Handguns on display at the 2024 NRA Annual Meeting
Handguns on display at the 2024 NRA Annual Meeting / Stephen Gutowski

Analysis: Will Kamala Harris Move Her Campaign Left on Guns? [Member Exclusive]

In under a week, Kamala Harris has all but completed her swap to the top of the Democratic ticket.

On Sunday, President Joe Biden announced he was dropping out of his reelection campaign and endorsing Harris instead. Within a few days, she collected most of the remaining big-name endorsements as well. She also took over the reins of Biden’s campaign.

Where she steers that campaign remains to be seen, though. Harris ran to the left of Biden on a number of issues during the 2020 primary campaign, including gun policy. But will she bring those more stringent views on gun control to the 2024 general election?

Biden and Harris aren’t miles apart on firearms. They’ve both backed many of the same policies over the years. The main difference is in degree.

They both opposed the Supreme Court’s landmark 2008 finding that the Second Amendment protects an individual right to keep and bear arms, but Harris signed on to a brief in the case as California Attorney General. They both back a so-called assault weapons ban and buyback, targeting popular guns like the AR-15. However, Harris has also advocated for the government to force owners to sell their firearms. The two also back using executive power to unilaterally implement new gun restrictions but clashed over the extent of that power.

“Upon being elected, I will give the United States Congress a hundred days to get their act together and have the courage to pass reasonable gun safety laws,” Harris said at a 2019 CNN town hall. “If they fail to do it, then I will take executive action.”

“You have no constitutional authority to issue that executive order, the ones they’re talking about. ‘I’m going to eliminate assault weapons’ — can’t do it by executive order any more than Trump can do the things he’s saying he can do by executive order,” Biden responded in a press conference a few months later.

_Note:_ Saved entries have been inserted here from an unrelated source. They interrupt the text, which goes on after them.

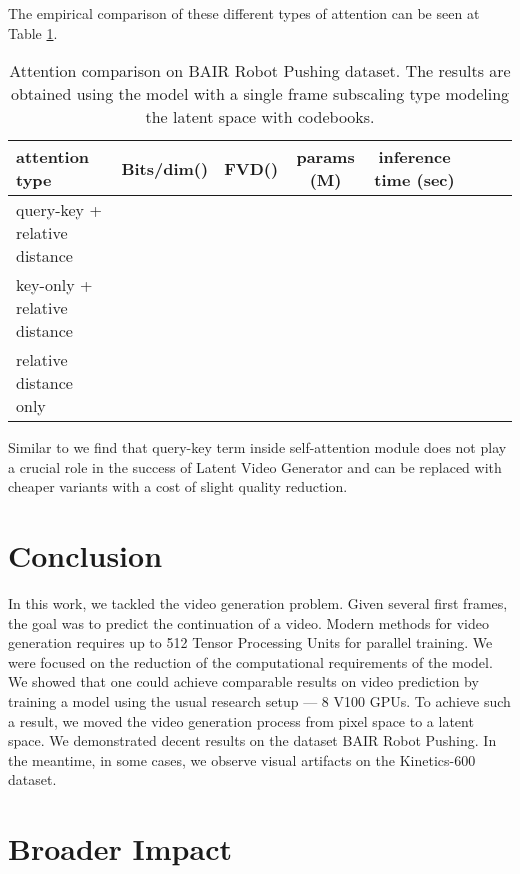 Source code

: \documentclass{article}
\begin{document}
The empirical comparison of these different types of attention can be seen at Table \ref{table:attention}.

\begin{table}[!hbtp]
\centering
\caption{Attention comparison on BAIR Robot Pushing dataset. The results are obtained using the model with a single frame subscaling type modeling the latent space with  codebooks.}
\begin{tabular}{lllccccc}
\hline
\textbf{attention type} & \textbf{Bits/dim}() & \textbf{FVD}() & \textbf{params (M)} & \textbf{inference time (sec)} \\ \hline
query-key + relative distance                    &               &  &  &   \\
key-only + relative distance                   &               &   &  & \\
relative distance only                    &               &   &  & \\ \hline
\end{tabular}
\label{table:attention}
\end{table}

Similar to \cite{zhu2019empirical} we find that query-key term inside self-attention module does not play a crucial role in the success of Latent Video Generator and can be replaced with cheaper variants with a cost of slight quality reduction.





%
 \section{Conclusion}

In this work, we tackled the video generation problem. Given several first frames, the goal was to predict the continuation of a video. Modern methods for video generation requires up to 512 Tensor Processing Units for parallel training. We were focused on the reduction of the computational requirements of the model. We showed that one could achieve comparable results on video prediction by training a model using the usual research setup --- 8 V100 GPUs. To achieve such a result, we moved the video generation process from pixel space to a latent space. We demonstrated decent results on the dataset BAIR Robot Pushing. In the meantime, in some cases, we observe visual artifacts on the Kinetics-600 dataset. \section*{Broader Impact}
\end{document}
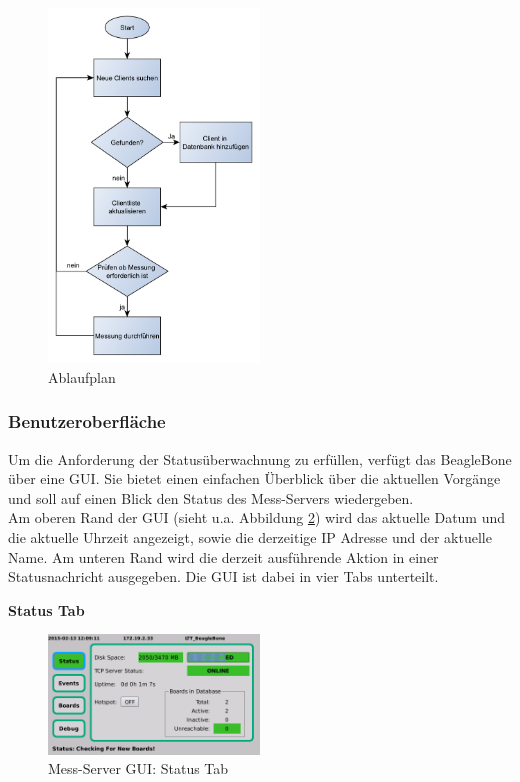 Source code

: \begin{figure}[H]
\begin{center}
\includegraphics[width=0.5\textwidth ]{img/general/Ablaufplan_Master.pdf}
\caption{Ablaufplan}
\label{figure_Ablaufplan_Master}
\end{center}
\end{figure}
 
\newpage
\subsubsection{Benutzeroberfläche}
Um die Anforderung der Statusüberwachnung zu erfüllen, verfügt das BeagleBone über eine \ac{GUI}. Sie bietet einen einfachen Überblick über die aktuellen Vorgänge und soll auf einen Blick den Status des Mess-Servers wiedergeben.\\
Am oberen Rand der \ac{GUI} (sieht u.a. Abbildung \ref{figure_MessServerGUIStatus}) wird das aktuelle Datum und die aktuelle Uhrzeit angezeigt, sowie die derzeitige IP Adresse und der aktuelle Name. Am unteren Rand wird die derzeit ausführende Aktion in einer Statusnachricht ausgegeben.
Die \ac{GUI} ist dabei in vier Tabs unterteilt.

\textbf{Status Tab}

\begin{figure}[H]
\begin{center}
\includegraphics[width=0.5\textwidth ]{img/GUI/Server_GUI_Status1.png}
\caption{Mess-Server GUI: Status Tab}
\label{figure_MessServerGUIStatus}
\end{center}
\end{figure}

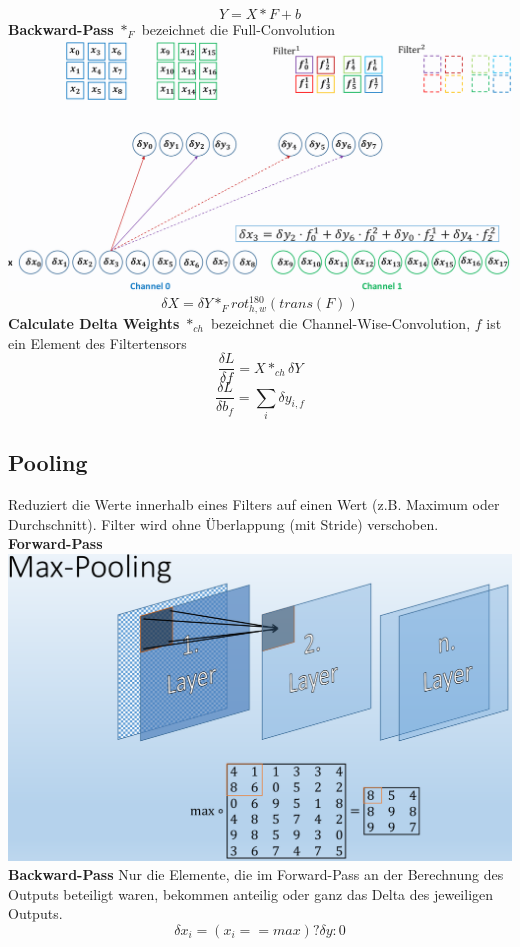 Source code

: \documentclass[12pt]{article}
\begin{document}
	$$Y = X * F + b$$
	\textbf{Backward-Pass} $*_F$ bezeichnet die Full-Convolution\\
	\includegraphics[width=\linewidth]{figures/convolution-backward.png}
	$$\delta X = \delta Y *_F rot^{180}_{h,w}(trans(F))$$
	\textbf{Calculate Delta Weights} $*_{ch}$ bezeichnet die Channel-Wise-Convolution, $f$ ist ein Element des Filtertensors
	$$\frac{\delta L}{\delta f} = X *_{ch} \delta Y$$
	$$\frac{\delta L}{\delta b_f} = \sum_i \delta y_{i,f}$$
	\subsection{Pooling}
	Reduziert die Werte innerhalb eines Filters auf einen Wert (z.B. Maximum oder Durchschnitt). Filter wird ohne Überlappung (mit Stride) verschoben.\\
	\textbf{Forward-Pass}\\
	\includegraphics[width=\linewidth]{figures/max-pooling.png}\\
	\textbf{Backward-Pass} Nur die Elemente, die im Forward-Pass an der Berechnung des Outputs beteiligt waren, bekommen anteilig oder ganz das Delta des jeweiligen Outputs.
	$$\delta x_i = (x_i == max) ? \delta y : 0$$
\end{document}
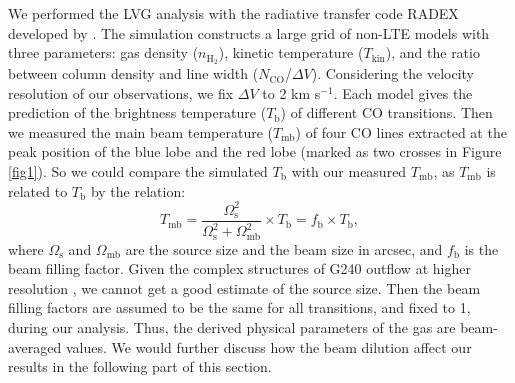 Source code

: 
We performed the LVG analysis with the radiative transfer code RADEX developed by \citet{2007A&A...468..627V}. The simulation constructs a large grid of non-LTE models with three parameters: gas density ($n_{\mathrm{H}_2}$), kinetic temperature ($T_{\mathrm{kin}}$), and the ratio between column density and line width ($N_{\mathrm{CO}}$/$\Delta V$). Considering the velocity resolution of our observations, we fix $\Delta V$ to 2 km s$^{-1}$. Each model gives the prediction of the brightness temperature ($T_\mathrm{b}$) of different CO transitions. Then we measured the main beam temperature ($T_{\mathrm{mb}}$) of four CO lines extracted at the peak position of the blue lobe and the red lobe (marked as two crosses in Figure \ref{fig1}). So we could compare the simulated $T_\mathrm{b}$ with our measured $T_{\mathrm{mb}}$, as $T_{\mathrm{mb}}$ is related to $T_\mathrm{b}$ by the relation:
\begin{equation}
T_{\mathrm{mb}} = \frac{\Omega_{\mathrm{s}}^2}{\Omega_{\mathrm{s}}^2+\Omega_{\mathrm{mb}}^2}\times T_\mathrm{b} = f_{\mathrm{b}} \times T_\mathrm{b},
\end{equation}
where $\Omega_{\mathrm{s}}$ and $\Omega_{\mathrm{mb}}$ are the source size and the beam size in arcsec, and $f_{\mathrm{b}}$ is the beam filling factor. Given the complex structures of G240 outflow at higher resolution \citep{2009ApJ...696...66Q}, we cannot get a good estimate of the source size. Then the beam filling factors are assumed to be the same for all transitions, and fixed to 1, during our analysis. Thus, the derived physical parameters of the gas are beam-averaged values. We would further discuss how the beam dilution affect our results in the following part of this section.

With Biden besting Harris and picker her as his Vice President, the subsequent Biden-Harris Administration hued closer to his preferences than hers. The same has been true for Biden’s now-defunct 2024 reelection campaign. While Biden was already on track to run on the most aggressive gun-control platform since the 1990s by centering it around an assault weapons ban, he hasn’t pushed for the mandatory buyback scheme Harris backed in 2020.

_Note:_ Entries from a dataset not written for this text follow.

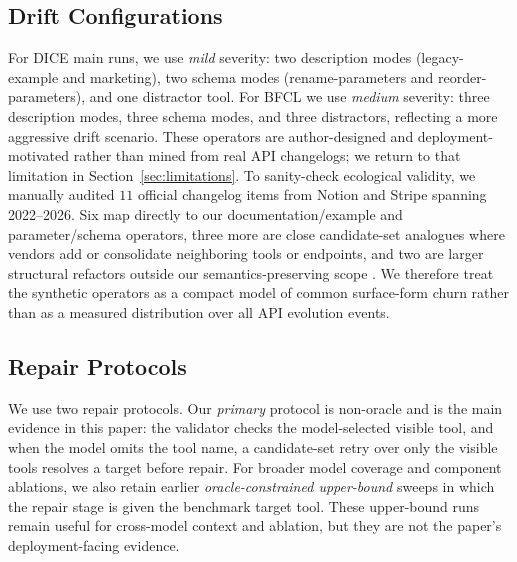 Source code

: \documentclass[runningheads]{llncs}
\begin{document}
\subsection{Drift Configurations}
For DICE main runs, we use \emph{mild} severity: two description modes
(legacy-example and marketing), two schema modes
(rename-parameters and reorder-parameters), and one distractor
tool. For BFCL we use \emph{medium} severity: three description modes, three schema
modes, and three distractors, reflecting a more aggressive drift scenario. These
operators are author-designed and deployment-motivated rather than mined from real
API changelogs; we return to that limitation in Section~\ref{sec:limitations}.
To sanity-check ecological validity, we manually audited $11$ official changelog
items from Notion and Stripe spanning 2022--2026. Six map directly to our
documentation/example and parameter/schema operators, three more are close
candidate-set analogues where vendors add or consolidate neighboring tools or
endpoints, and two are larger structural refactors outside our
semantics-preserving scope
\cite{notionchangelog2026,stripecheckout2022,stripedefaultvalue2025,stripeinvoicepreview2025,stripedelaydays2025}. We
therefore treat the synthetic operators as a compact model of common surface-form
churn rather than as a measured distribution over all API evolution events.

\subsection{Repair Protocols}
We use two repair protocols. Our \emph{primary} protocol is non-oracle and is the
main evidence in this paper: the validator checks the model-selected visible tool,
and when the model omits the tool name, a candidate-set retry over only the visible
tools resolves a target before repair. For broader model coverage and component
ablations, we also retain earlier \emph{oracle-constrained upper-bound} sweeps in
which the repair stage is given the benchmark target tool. These upper-bound runs
remain useful for cross-model context and ablation, but they are not the paper's
deployment-facing evidence.
\end{document}
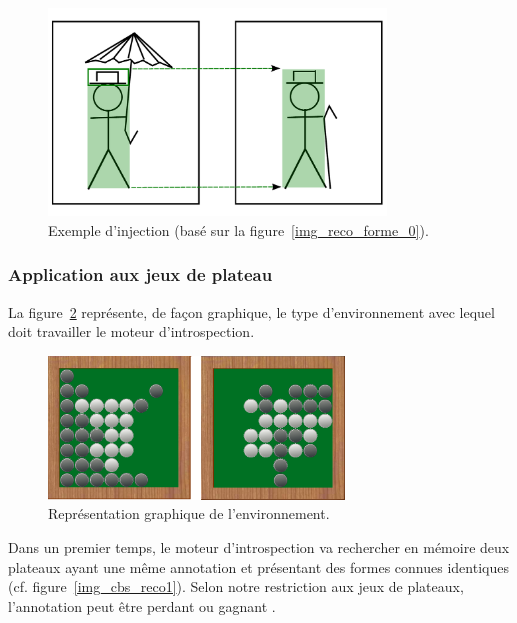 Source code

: \begin{figure}[H] 
\begin{center}
\includegraphics[width=0.8\textwidth]{files/raisonneur/reconnaissance_de_formes_injection} 
\end{center}
\caption{Exemple d'injection (basé sur la figure~\ref{img_reco_forme_0}).}
\label{img_reco_forme_injection}
\end{figure}

\subsubsection{Application aux jeux de plateau}

La figure~\ref{img_cbs_reco0} représente, de façon graphique, le type d'environnement avec lequel doit travailler le moteur d'introspection.

\begin{figure}[H] 
\begin{center}
\includegraphics[width=0.7\textwidth]{files/raisonneur/cbs_reco0} 
\end{center}
\caption{Représentation graphique de l'environnement.}
\label{img_cbs_reco0}
\end{figure}

Dans un premier temps, le moteur d'introspection va rechercher en mémoire deux plateaux ayant une même annotation et présentant des formes connues identiques (cf. figure~\ref{img_cbs_reco1}). Selon notre restriction aux jeux de plateaux, l'annotation peut être \og perdant \fg{} ou \og gagnant \fg{}.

In her early efforts since taking over the campaign, Harris has kept to the Biden script. She has kept the focus on guns with mentions in both of her first two campaign speeches and her first ad. But she hasn’t expanded her policy promises beyond what Biden was already touting.

“That’s why we will work to pass universal background checks, Red Flag laws, and an assault weapons ban,” Harris said in her first campaign speech.

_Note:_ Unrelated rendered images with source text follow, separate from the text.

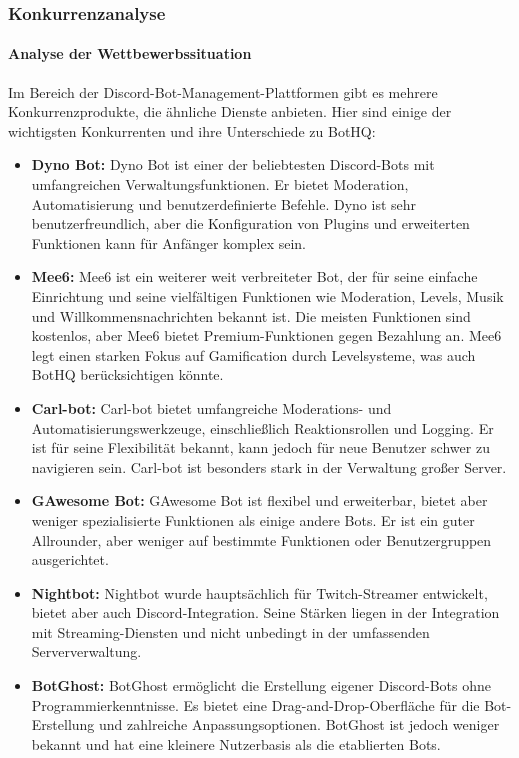 \subsubsection{Konkurrenzanalyse}\label{konkurrenzanalyse}

\paragraph{Analyse der Wettbewerbssituation}
Im Bereich der Discord-Bot-Management-Plattformen gibt es mehrere Konkurrenzprodukte, die ähnliche Dienste anbieten. Hier sind einige der wichtigsten Konkurrenten und ihre Unterschiede zu BotHQ:

\begin{itemize}
  \item \textbf{Dyno Bot:}
  Dyno Bot ist einer der beliebtesten Discord-Bots mit umfangreichen Verwaltungsfunktionen. Er bietet Moderation, Automatisierung und benutzerdefinierte Befehle. Dyno ist sehr benutzerfreundlich, aber die Konfiguration von Plugins und erweiterten Funktionen kann für Anfänger komplex sein.

  \item \textbf{Mee6:}
  Mee6 ist ein weiterer weit verbreiteter Bot, der für seine einfache Einrichtung und seine vielfältigen Funktionen wie Moderation, Levels, Musik und Willkommensnachrichten bekannt ist. Die meisten Funktionen sind kostenlos, aber Mee6 bietet Premium-Funktionen gegen Bezahlung an. Mee6 legt einen starken Fokus auf Gamification durch Levelsysteme, was auch BotHQ berücksichtigen könnte.

  \item \textbf{Carl-bot:}
  Carl-bot bietet umfangreiche Moderations- und Automatisierungswerkzeuge, einschließlich Reaktionsrollen und Logging. Er ist für seine Flexibilität bekannt, kann jedoch für neue Benutzer schwer zu navigieren sein. Carl-bot ist besonders stark in der Verwaltung großer Server.

  \item \textbf{GAwesome Bot:}
  GAwesome Bot ist flexibel und erweiterbar, bietet aber weniger spezialisierte Funktionen als einige andere Bots. Er ist ein guter Allrounder, aber weniger auf bestimmte Funktionen oder Benutzergruppen ausgerichtet.

  \item \textbf{Nightbot:}
  Nightbot wurde hauptsächlich für Twitch-Streamer entwickelt, bietet aber auch Discord-Integration. Seine Stärken liegen in der Integration mit Streaming-Diensten und nicht unbedingt in der umfassenden Serververwaltung.

  \item \textbf{BotGhost:}
  BotGhost ermöglicht die Erstellung eigener Discord-Bots ohne Programmierkenntnisse. Es bietet eine Drag-and-Drop-Oberfläche für die Bot-Erstellung und zahlreiche Anpassungsoptionen. BotGhost ist jedoch weniger bekannt und hat eine kleinere Nutzerbasis als die etablierten Bots.
\end{itemize}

She has yet to revive her mandatory buyback or plan to ban AR-15s via executive order. And there’s reason to think she won’t go in that direction.

For one, Harris took her most aggressive policy positions on guns during a primary where most of the field was trying to track to the left of one another. But now she’s running as an underdog in a close general election. Once the relative shock of the last two weeks of wild campaign developments wears off, she’s likely going to be battling against a concerted Republican effort to define her as too liberal in the public eye.

On top of that, early polling indicates voters actually prefer former President Donald Trump’s handling of gun policy to Kamala Harris. While Trump can no longer legally own guns since his felony convictions and he’s gone silent on gun policy in recent weeks, 40 percent of adults said he would do better with firearms, according to a YouGov poll published on July 22nd. Just 34 percent said Harris would do a better job.

So, Harris has several good reasons to shy away from a further left turn on the issue or ratchet things back a few clicks toward the center.

Of course, the tight nature of the race could lead the Harris Campaign to double down once more on the gun issue. Biden was already in the process of ramping up the focus on gun control in an apparent attempt to reenergize the Democratic base. Maybe Harris decides that’s still the right direction to travel, even if her ascension to the top of the ticket seems to have solved some of the party’s enthusiasm problem for now.

Her Vice Presidential pick will provide some key insight into what the campaign, which appears to be sticking with most of Biden’s top strategists, is thinking.

And there’s little reason to think she wouldn’t govern to the left of Biden on guns if she does win the election, regardless of how the campaign unfolds. The Biden Administration has called on Congress to ban AR-15s, and it’s used executive rulemaking to ban things like pistol-braced firearms or homemade gun kits. However, it has not tried to use executive rulemaking to ban AR-15s or released a plan to confiscate them in a mandatory buyback.

A Harris Administration might go that far. But the Harris Campaign is unlikely to run on doing so.